START Material shown
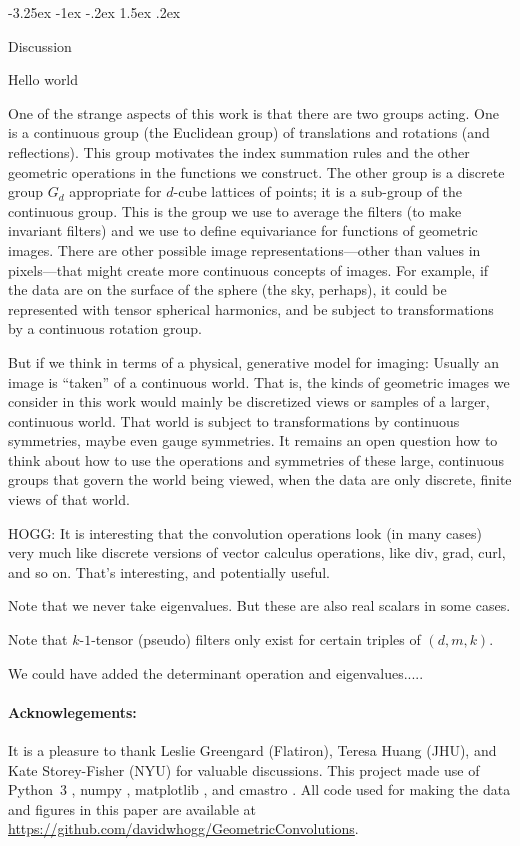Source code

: \documentclass{article}
\makeatletter
\theoremstyle{plain}
\renewcommand\section{\@startsection {section}{1}{\z@}%
  {-3.25ex \@plus -1ex \@minus -.2ex}%
  {1.5ex \@plus .2ex}%
  {\raggedright\normalfont\large\bfseries}}%
\makeatother
\begin{document}
\section{Discussion}\label{sec:discussion}

Hello world

One of the strange aspects of this work is that there are two groups acting.
One is a continuous group (the Euclidean group) of translations and rotations (and reflections).
This group motivates the index summation rules and the other geometric operations in the functions we construct.
The other group is a discrete group $G_d$ appropriate for $d$-cube lattices of points; it is a sub-group of the continuous group.
This is the group we use to average the filters (to make invariant filters) and we use to define equivariance for functions of geometric images.
There are other possible image representations---other than values in pixels---that might create more continuous concepts of images.
For example, if the data are on the surface of the sphere (the sky, perhaps), it could be represented with tensor spherical harmonics, and be subject to transformations by a continuous rotation group.

But if we think in terms of a physical, generative model for imaging: Usually an image is ``taken'' of a continuous world.
That is, the kinds of geometric images we consider in this work would mainly be discretized views or samples of a larger, continuous world.
That world is subject to transformations by continuous symmetries, maybe even gauge symmetries.
It remains an open question how to think about how to use the operations and symmetries of these large, continuous groups that govern the world being viewed, when the data are only discrete, finite views of that world.

HOGG: It is interesting that the convolution operations look (in many cases) very much like discrete versions of vector calculus operations, like div, grad, curl, and so on. That's interesting, and potentially useful.

Note that we never take eigenvalues. But these are also real scalars in some cases.

Note that $k$-$1$-tensor (pseudo) filters only exist for certain triples of $(d, m, k)$.

We could have added the determinant operation and eigenvalues.....

\paragraph{Acknowlegements:}
It is a pleasure to thank
Leslie Greengard (Flatiron),
Teresa Huang (JHU), and
Kate Storey-Fisher (NYU) for valuable discussions.
This project made use of Python~3 \cite{python3}, numpy \cite{numpy}, matplotlib \cite{matplotlib}, and cmastro \cite{cmastro}.
All code used for making the data and figures in this paper are available at \url{https://github.com/davidwhogg/GeometricConvolutions}.


\raggedright

\end{document}

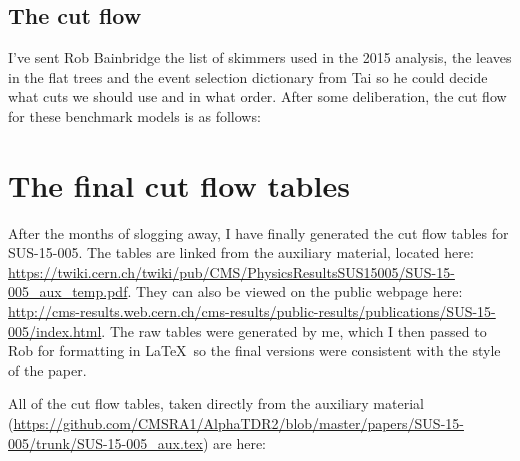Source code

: \subsection{The cut flow}

I've sent Rob Bainbridge the list of skimmers used in the 2015 analysis, the leaves in the flat trees and the event selection dictionary from Tai so he could decide what cuts we should use and in what order. After some deliberation, the cut flow for these benchmark models is as follows:




\section{The final cut flow tables}

After the months of slogging away, I have finally generated the cut flow tables for SUS-15-005. The tables are linked from the auxiliary material, located here: \url{https://twiki.cern.ch/twiki/pub/CMS/PhysicsResultsSUS15005/SUS-15-005_aux_temp.pdf}. They can also be viewed on the public webpage here: \url{http://cms-results.web.cern.ch/cms-results/public-results/publications/SUS-15-005/index.html}. The raw tables were generated by me, which I then passed to Rob for formatting in \LaTeX\ so the final versions were consistent with the style of the paper.

All of the cut flow tables, taken directly from the auxiliary material (\url{https://github.com/CMSRA1/AlphaTDR2/blob/master/papers/SUS-15-005/trunk/SUS-15-005_aux.tex}) are here:

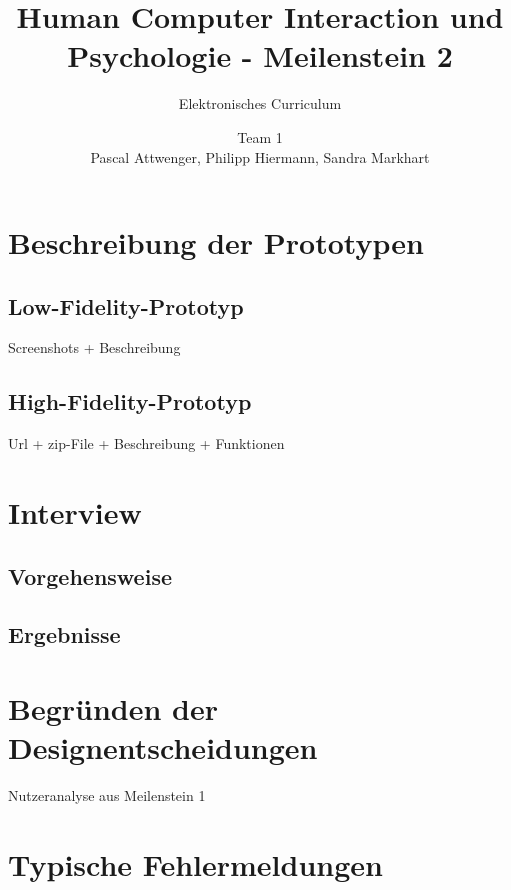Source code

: \documentclass[a4paper,10pt]{scrartcl}
\title{Human Computer Interaction und Psychologie - Meilenstein 2}
\subtitle{Elektronisches Curriculum}
\author{Team 1 \\Pascal Attwenger, Philipp Hiermann, Sandra Markhart}
\begin{document}
\maketitle

\section*{Beschreibung der Prototypen}

\subsection*{Low-Fidelity-Prototyp}

Screenshots + Beschreibung

\subsection*{High-Fidelity-Prototyp}

Url + zip-File + Beschreibung + Funktionen

\section*{Interview}

\subsection*{Vorgehensweise}

\subsection*{Ergebnisse}

\section*{Begründen der Designentscheidungen}
Nutzeranalyse aus Meilenstein 1

\section*{Typische Fehlermeldungen}
\end{document}
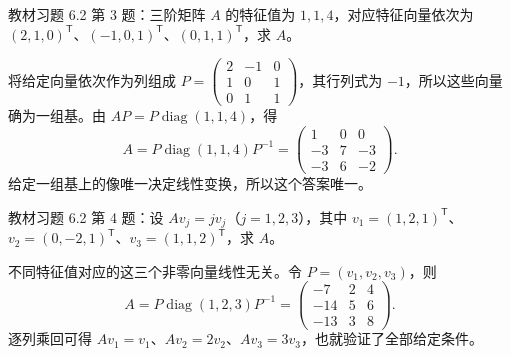 \begin{example}
\label{ex:xie-62-03}
教材习题 6.2 第 3 题：三阶矩阵 $A$ 的特征值为 $1,1,4$，对应特征向量依次为 $(2,1,0)^{\mathsf T}$、$(-1,0,1)^{\mathsf T}$、$(0,1,1)^{\mathsf T}$，求 $A$。
\end{example}
\begin{solve}
将给定向量依次作为列组成 $P=\begin{pmatrix}2&-1&0\\1&0&1\\0&1&1\end{pmatrix}$，其行列式为 $-1$，所以这些向量确为一组基。由 $AP=P\operatorname{diag}(1,1,4)$，得
\[
 A=P\operatorname{diag}(1,1,4)P^{-1}
 =\begin{pmatrix}1&0&0\\-3&7&-3\\-3&6&-2\end{pmatrix}.
\]
给定一组基上的像唯一决定线性变换，所以这个答案唯一。
\end{solve}

\begin{example}
\label{ex:xie-62-04}
教材习题 6.2 第 4 题：设 $Av_j=jv_j$（$j=1,2,3$），其中 $v_1=(1,2,1)^{\mathsf T}$、$v_2=(0,-2,1)^{\mathsf T}$、$v_3=(1,1,2)^{\mathsf T}$，求 $A$。
\end{example}
\begin{solve}
不同特征值对应的这三个非零向量线性无关。令 $P=(v_1,v_2,v_3)$，则
\[
 A=P\operatorname{diag}(1,2,3)P^{-1}
 =\begin{pmatrix}-7&2&4\\-14&5&6\\-13&3&8\end{pmatrix}.
\]
逐列乘回可得 $Av_1=v_1$、$Av_2=2v_2$、$Av_3=3v_3$，也就验证了全部给定条件。
\end{solve}

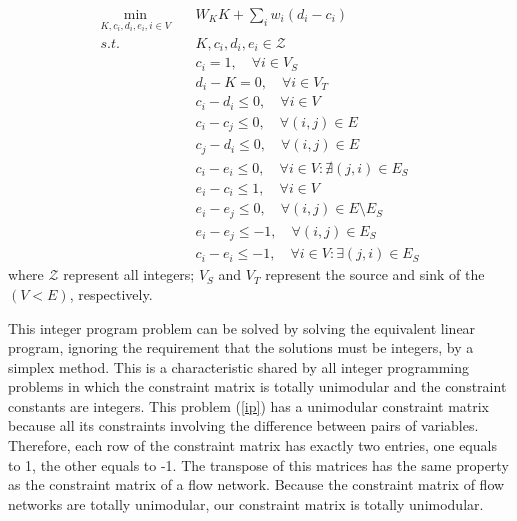 \documentclass[review]{siamart0216}
\begin{document}
\begin{equation} \label{ip} \begin{split}
    \min_{K,c_i,d_i,e_i,i\in V} \quad & W_K K + \sum_i w_i (d_i - c_i) \\
    s.t. \quad & K,c_i,d_i,e_i\in \mathcal{Z}\\
    & c_i = 1,\quad \forall i \in V_S \\
    & d_i - K = 0,\quad \forall i \in V_T \\
    & c_i - d_i \le 0,\quad \forall i\in V \\
    & c_i - c_j \le 0,\quad \forall (i,j)\in E \\
    & c_j - d_i \le 0,\quad \forall (i,j)\in E \\
    & c_i - e_i \le 0,\quad \forall i\in V: \nexists (j,i)\in E_S \\
    & e_i - c_i \le 1,\quad \forall i\in V \\
    & e_i - e_j \le 0,\quad \forall (i,j)\in E \setminus E_S \\
    & e_i - e_j \le -1,\quad \forall (i,j)\in E_S \\
    & c_i - e_i \le -1,\quad \forall i\in V: \exists (j,i)\in E_S
\end{split} \end{equation}
where $\mathcal{Z}$ represent all integers;
$V_S$ and $V_T$ represent the source and sink of the $(V<E)$, respectively.

This integer program problem can be solved by solving the equivalent linear
program, ignoring the requirement that the solutions must be integers,
by a simplex method.  This is a characteristic shared by all integer
programming problems in which the constraint matrix is totally
unimodular\cite{} and the constraint constants are integers.
This problem (\ref{ip}) has a unimodular constraint matrix because all its
constraints involving the difference between pairs of variables\cite{}.
Therefore, each row of the constraint matrix has exactly two entries, one
equals to 1, the other equals to -1.  The transpose of this matrices
has the same property as the constraint matrix of a flow network.
Because the constraint matrix of flow networks are totally
unimodular\cite{}, our constraint matrix is totally unimodular.
\end{document}
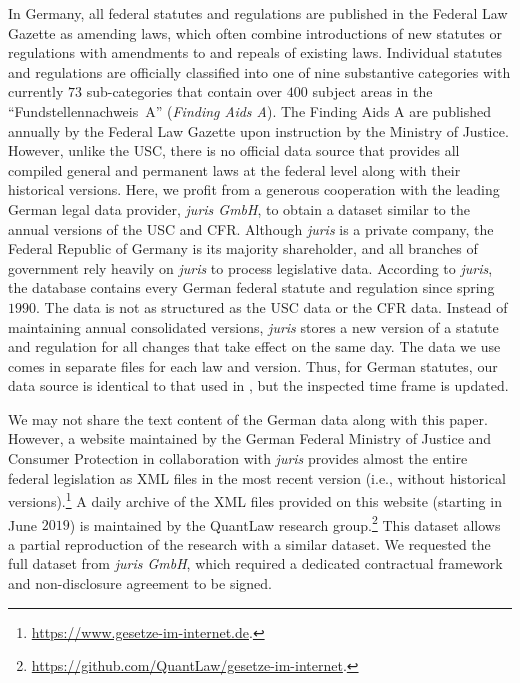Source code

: \documentclass[utf8,sort&compress,numbers,square,table,hidelinks]{frontiers_suppmat} %
\begin{document}
In Germany,
all federal statutes and regulations are published in the Federal Law Gazette as amending laws,
which often combine introductions of new statutes or regulations with amendments to and repeals of existing laws.
Individual statutes and regulations are officially classified into one of nine substantive categories with currently $73$ sub-categories that contain over $400$ subject areas in the ``Fundstellennachweis~A'' (\emph{Finding Aids A}).
The Finding Aids A are published annually by the Federal Law Gazette upon instruction by the Ministry of Justice.
However, unlike the USC, there is no official data source that provides all compiled general and permanent laws at the federal level along with their historical versions.
Here, we profit from a generous cooperation with the leading German legal data provider, \emph{juris GmbH}, 
to obtain a dataset similar to the annual versions of the USC and CFR. 
Although \emph{juris} is a private company, 
the Federal Republic of Germany is its majority shareholder, 
and all branches of government rely heavily on \emph{juris} to process legislative data. 
According to \emph{juris}, the database contains every German federal statute and regulation since spring $1990$.
The data is not as structured as the USC data or the CFR data.
Instead of maintaining annual consolidated versions,
\emph{juris} stores a new version of a statute and regulation for all changes that take effect on the same day.
The data we use comes in separate files for each law and version.
Thus, for German statutes, our data source is identical to that used in \cite{katz2020},
but the inspected time frame is updated.

We may not share the text content of the German data along with this paper.
However, a website maintained by the German Federal Ministry of Justice and Consumer Protection in collaboration with \emph{juris}
provides almost the entire federal legislation as XML files in the most recent version (i.e., without historical versions).\footnote{\url{https://www.gesetze-im-internet.de}.}
A daily archive of the XML files provided on this website (starting in June $2019$) is maintained by the QuantLaw research group.\footnote{\url{https://github.com/QuantLaw/gesetze-im-internet}.}
This dataset allows a partial reproduction of the research with a similar dataset.
We requested the full dataset from \emph{juris GmbH}, 
which required a dedicated contractual framework and non-disclosure agreement to be signed.

\clearpage

\vspace*{6pt}
\end{document}
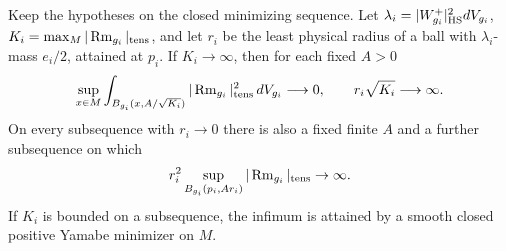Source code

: \begin{corollary}\label{cor:energy-radius}
Keep the hypotheses on the closed minimizing sequence. Let
\(\lambda_i=|W^+_{g_i}|_{\rm HS}^2dV_{g_i}\),
\(K_i=\max_M|\operatorname{Rm}_{g_i}|_{\rm tens}\), and let \(r_i\) be the
least physical radius of a ball with \(\lambda_i\)-mass \(e_i/2\),
attained at \(p_i\). If \(K_i\to\infty\), then for each fixed \(A>0\)
\begin{equation}\label{eq:peak-energy}
 \sup_{x\in M}\int_{B_{g_i}(x,A/\sqrt{K_i})}
              |\operatorname{Rm}_{g_i}|_{\rm tens}^2\,dV_{g_i}\longrightarrow0,
 \qquad r_i\sqrt{K_i}\longrightarrow\infty .
\end{equation}
On every subsequence with \(r_i\to0\) there is also a fixed finite
\(A\) and a further subsequence on which
\[
 r_i^2\sup_{B_{g_i}(p_i,A r_i)}|\operatorname{Rm}_{g_i}|_{\rm tens}\to\infty .
\]
If \(K_i\) is bounded on a subsequence, the infimum is attained by
a smooth closed positive Yamabe minimizer on \(M\).
\end{corollary}


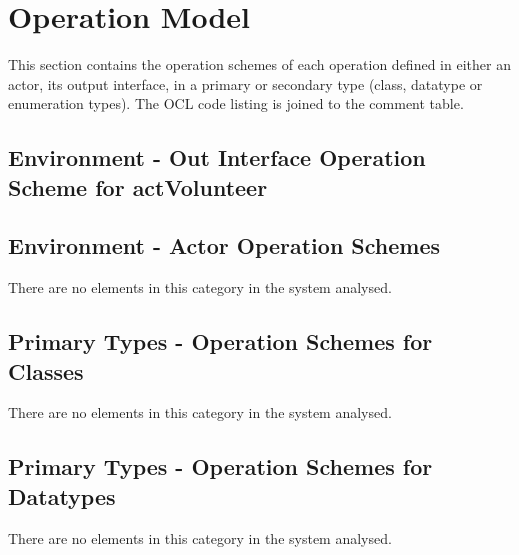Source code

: \chapter{Operation Model}
\label{chap:lu.uni.lassy.excalibur.g01.specification-OM}

This section contains the operation schemes of each operation defined in either an actor, its output interface, in a primary or secondary type (class, datatype or enumeration types). 
The \msrmessir OCL code listing is joined to the comment table.

\lstset{
float,
basicstyle=\scriptsize,
language=Messir,
breakatwhitespace=false,
tabsize=2,
breaklines=true,
numbers=left,
emptylines=1,
numbersep=5pt,
showspaces=false,
showstringspaces=false,
showtabs=false
} 



		
\section{Environment - Out Interface Operation Scheme for actVolunteer}
\label{OM-EM-OutInterface-OS-actVolunteer}



\section{Environment - Actor Operation Schemes}
There are no elements in this category in the system analysed.
		


\section{Primary Types - Operation Schemes for Classes}
There are no elements in this category in the system analysed.




\section{Primary Types - Operation Schemes for Datatypes}
There are no elements in this category in the system analysed.




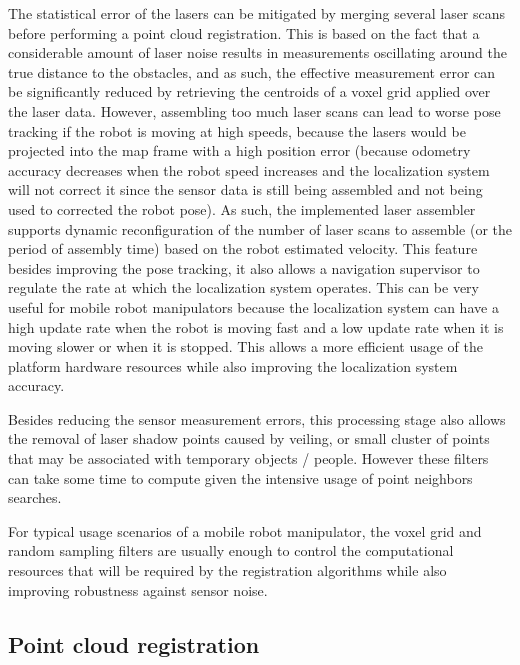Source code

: The statistical error of the lasers can be mitigated by merging several laser scans before performing a point cloud registration. This is based on the fact that a considerable amount of laser noise results in measurements oscillating around the true distance to the obstacles, and as such, the effective measurement error can be significantly reduced by retrieving the centroids of a voxel grid applied over the laser data. However, assembling too much laser scans can lead to worse pose tracking if the robot is moving at high speeds, because the lasers would be projected into the map frame with a high position error (because odometry accuracy decreases when the robot speed increases and the localization system will not correct it since the sensor data is still being assembled and not being used to corrected the robot pose). As such, the implemented laser assembler supports dynamic reconfiguration of the number of laser scans to assemble (or the period of assembly time) based on the robot estimated velocity. This feature besides improving the pose tracking, it also allows a navigation supervisor to regulate the rate at which the localization system operates. This can be very useful for mobile robot manipulators because the localization system can have a high update rate when the robot is moving fast and a low update rate when it is moving slower or when it is stopped. This allows a more efficient usage of the platform hardware resources while also improving the localization system accuracy.

Besides reducing the sensor measurement errors, this processing stage also allows the removal of laser shadow points caused by veiling, or small cluster of points that may be associated with temporary objects / people. However these filters can take some time to compute given the intensive usage of point neighbors searches.

For typical usage scenarios of a mobile robot manipulator, the voxel grid and random sampling filters are usually enough to control the computational resources that will be required by the registration algorithms while also improving robustness against sensor noise.



\subsection{Point cloud registration}

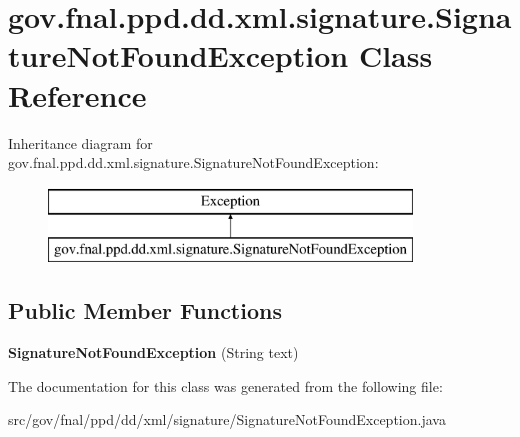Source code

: \hypertarget{classgov_1_1fnal_1_1ppd_1_1dd_1_1xml_1_1signature_1_1SignatureNotFoundException}{\section{gov.\-fnal.\-ppd.\-dd.\-xml.\-signature.\-Signature\-Not\-Found\-Exception Class Reference}
\label{classgov_1_1fnal_1_1ppd_1_1dd_1_1xml_1_1signature_1_1SignatureNotFoundException}
}
Inheritance diagram for gov.\-fnal.\-ppd.\-dd.\-xml.\-signature.\-Signature\-Not\-Found\-Exception\-:\begin{figure}[H]
\begin{center}
\leavevmode
\includegraphics[height=2.000000cm]{classgov_1_1fnal_1_1ppd_1_1dd_1_1xml_1_1signature_1_1SignatureNotFoundException}
\end{center}
\end{figure}
\subsection*{Public Member Functions}
\begin{DoxyCompactItemize}
\item 
\hypertarget{classgov_1_1fnal_1_1ppd_1_1dd_1_1xml_1_1signature_1_1SignatureNotFoundException_af80eae7d40d4d237e1f236753ce468e5}{{\bfseries Signature\-Not\-Found\-Exception} (String text)}\label{classgov_1_1fnal_1_1ppd_1_1dd_1_1xml_1_1signature_1_1SignatureNotFoundException_af80eae7d40d4d237e1f236753ce468e5}

\end{DoxyCompactItemize}


The documentation for this class was generated from the following file\-:\begin{DoxyCompactItemize}
\item 
src/gov/fnal/ppd/dd/xml/signature/Signature\-Not\-Found\-Exception.\-java\end{DoxyCompactItemize}
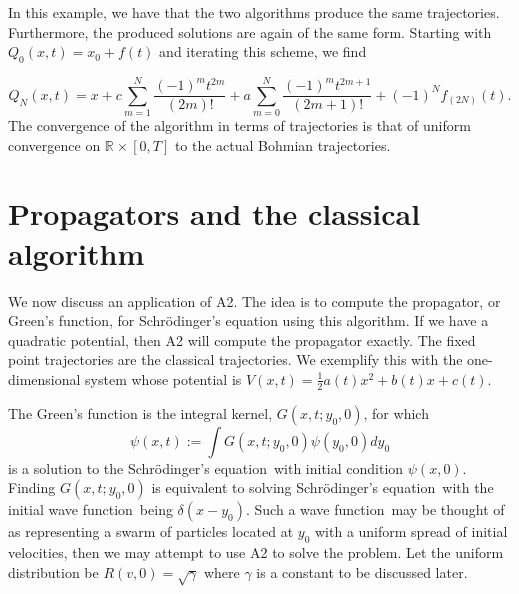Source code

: \documentclass[11pt]{article}
\theoremstyle{remark}
\begin{document}
In this example, we have that the two algorithms produce the same
trajectories. Furthermore, the produced solutions are again of the
same form. Starting with $Q_0(x,t) =x_0 +f(t)$ and iterating this
scheme, we find


\[
Q_N (x,t) = x + 
c \sum_{m =1}^{N} \frac{(-1)^m t^{2m}}{(2m)!} +
a \sum_{m =0}^{N} \frac{(-1)^m t^{2m+1}}{(2m+1)!}
+ (-1)^Nf_{(2N)} (t)
.\]
The convergence of the algorithm in terms of trajectories is that of
uniform convergence on $\ensuremath{\mathbb{R}^{}}\times [0,T]$ to the actual Bohmian
trajectories. 


\section{Propagators and the classical algorithm}

We now discuss an application of A2. The idea is to compute the
propagator, or Green's function, for Schr\"odinger's equation 
using this algorithm. If we have a
quadratic potential, then A2 will compute the propagator exactly. The
fixed point trajectories are the classical trajectories. We exemplify
this with the one-dimensional system whose potential is 
 $V(x, t) = \frac{1}{2} a(t) x^2 + b(t) x +c(t)$. 


The Green's function is the integral kernel, $G(x, t; y_0,
0)$, for which 
\[
 \psi (x, t) \ensuremath{:=} \int G(x, t; y_0, 0) \psi(y_0, 0) dy_0
\] is a solution to the Schr\"odinger's equation\ with initial condition $\psi(x,0)$. 
Finding $G(x, t; y_0, 0)$ is equivalent to
solving Schr\"odinger's equation\ with the initial wave function\ being  $\delta (x - y_0)$.  Such a
wave function\ may be thought of as 
representing a swarm of particles located at $y_0$  with a uniform spread of
initial velocities, then we may attempt to use A2 to solve the
problem. Let the uniform distribution be $R(v,0) = \sqrt{\gamma}$
where $\gamma$ is a constant to be discussed later.
\end{document}
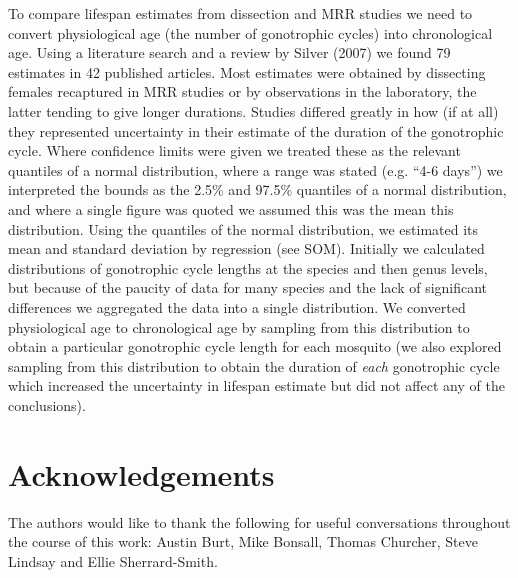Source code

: \documentclass[]{article}
\begin{document}
To compare lifespan estimates from dissection and MRR studies we need to
convert physiological age (the number of gonotrophic cycles) into
chronological age. Using a literature search and a review by Silver
(2007) we found 79 estimates in 42 published articles. Most estimates
were obtained by dissecting females recaptured in MRR studies or by
observations in the laboratory, the latter tending to give longer
durations. Studies differed greatly in how (if at all) they represented
uncertainty in their estimate of the duration of the gonotrophic cycle.
Where confidence limits were given we treated these as the relevant
quantiles of a normal distribution, where a range was stated (e.g. ``4-6
days'') we interpreted the bounds as the 2.5\% and 97.5\% quantiles of a
normal distribution, and where a single figure was quoted we assumed
this was the mean this distribution. Using the quantiles of the normal
distribution, we estimated its mean and standard deviation by regression
(see SOM). Initially we calculated distributions of gonotrophic cycle
lengths at the species and then genus levels, but because of the paucity
of data for many species and the lack of significant differences we
aggregated the data into a single distribution. We converted
physiological age to chronological age by sampling from this
distribution to obtain a particular gonotrophic cycle length for each
mosquito (we also explored sampling from this distribution to obtain the
duration of \emph{each} gonotrophic cycle which increased the
uncertainty in lifespan estimate but did not affect any of the
conclusions).

\section{Acknowledgements}\label{acknowledgements}

The authors would like to thank the following for useful conversations
throughout the course of this work: Austin Burt, Mike Bonsall, Thomas Churcher, Steve
Lindsay and Ellie Sherrard-Smith.

\printbibliography
\end{document}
END Material shown
> [Work instructions] Return exactly the lines above from the line that has "quadratic potential, then" through the line that has "b(t) x +c(t)$.", inclusive, and nothing else.

> [Answer to the problem]
quadratic potential, then A2 will compute the propagator exactly. The
fixed point trajectories are the classical trajectories. We exemplify
this with the one-dimensional system whose potential is 
 $V(x, t) = \frac{1}{2} a(t) x^2 + b(t) x +c(t)$. 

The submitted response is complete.